For the entries that follow, produce an exact copy with no pictures in it.

═══ Data for analysis ═══

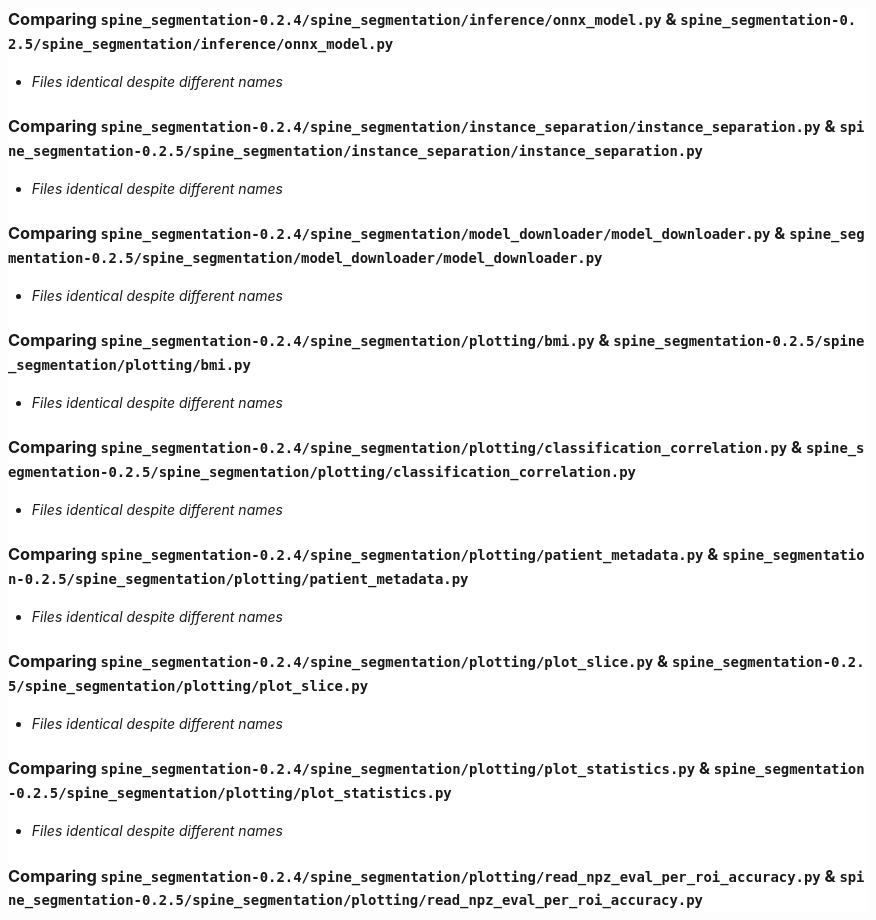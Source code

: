 ### Comparing `spine_segmentation-0.2.4/spine_segmentation/inference/onnx_model.py` & `spine_segmentation-0.2.5/spine_segmentation/inference/onnx_model.py`

 * *Files identical despite different names*

### Comparing `spine_segmentation-0.2.4/spine_segmentation/instance_separation/instance_separation.py` & `spine_segmentation-0.2.5/spine_segmentation/instance_separation/instance_separation.py`

 * *Files identical despite different names*

### Comparing `spine_segmentation-0.2.4/spine_segmentation/model_downloader/model_downloader.py` & `spine_segmentation-0.2.5/spine_segmentation/model_downloader/model_downloader.py`

 * *Files identical despite different names*

### Comparing `spine_segmentation-0.2.4/spine_segmentation/plotting/bmi.py` & `spine_segmentation-0.2.5/spine_segmentation/plotting/bmi.py`

 * *Files identical despite different names*

### Comparing `spine_segmentation-0.2.4/spine_segmentation/plotting/classification_correlation.py` & `spine_segmentation-0.2.5/spine_segmentation/plotting/classification_correlation.py`

 * *Files identical despite different names*

### Comparing `spine_segmentation-0.2.4/spine_segmentation/plotting/patient_metadata.py` & `spine_segmentation-0.2.5/spine_segmentation/plotting/patient_metadata.py`

 * *Files identical despite different names*

### Comparing `spine_segmentation-0.2.4/spine_segmentation/plotting/plot_slice.py` & `spine_segmentation-0.2.5/spine_segmentation/plotting/plot_slice.py`

 * *Files identical despite different names*

### Comparing `spine_segmentation-0.2.4/spine_segmentation/plotting/plot_statistics.py` & `spine_segmentation-0.2.5/spine_segmentation/plotting/plot_statistics.py`

 * *Files identical despite different names*

### Comparing `spine_segmentation-0.2.4/spine_segmentation/plotting/read_npz_eval_per_roi_accuracy.py` & `spine_segmentation-0.2.5/spine_segmentation/plotting/read_npz_eval_per_roi_accuracy.py`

═══

#### Exercise answer
Source code

: ### Comparing `spine_segmentation-0.2.4/spine_segmentation/inference/onnx_model.py` & `spine_segmentation-0.2.5/spine_segmentation/inference/onnx_model.py`

 * *Files identical despite different names*

### Comparing `spine_segmentation-0.2.4/spine_segmentation/instance_separation/instance_separation.py` & `spine_segmentation-0.2.5/spine_segmentation/instance_separation/instance_separation.py`

 * *Files identical despite different names*

### Comparing `spine_segmentation-0.2.4/spine_segmentation/model_downloader/model_downloader.py` & `spine_segmentation-0.2.5/spine_segmentation/model_downloader/model_downloader.py`

 * *Files identical despite different names*

### Comparing `spine_segmentation-0.2.4/spine_segmentation/plotting/bmi.py` & `spine_segmentation-0.2.5/spine_segmentation/plotting/bmi.py`

 * *Files identical despite different names*

### Comparing `spine_segmentation-0.2.4/spine_segmentation/plotting/classification_correlation.py` & `spine_segmentation-0.2.5/spine_segmentation/plotting/classification_correlation.py`

 * *Files identical despite different names*

### Comparing `spine_segmentation-0.2.4/spine_segmentation/plotting/patient_metadata.py` & `spine_segmentation-0.2.5/spine_segmentation/plotting/patient_metadata.py`

 * *Files identical despite different names*

### Comparing `spine_segmentation-0.2.4/spine_segmentation/plotting/plot_slice.py` & `spine_segmentation-0.2.5/spine_segmentation/plotting/plot_slice.py`

 * *Files identical despite different names*

### Comparing `spine_segmentation-0.2.4/spine_segmentation/plotting/plot_statistics.py` & `spine_segmentation-0.2.5/spine_segmentation/plotting/plot_statistics.py`

 * *Files identical despite different names*

### Comparing `spine_segmentation-0.2.4/spine_segmentation/plotting/read_npz_eval_per_roi_accuracy.py` & `spine_segmentation-0.2.5/spine_segmentation/plotting/read_npz_eval_per_roi_accuracy.py`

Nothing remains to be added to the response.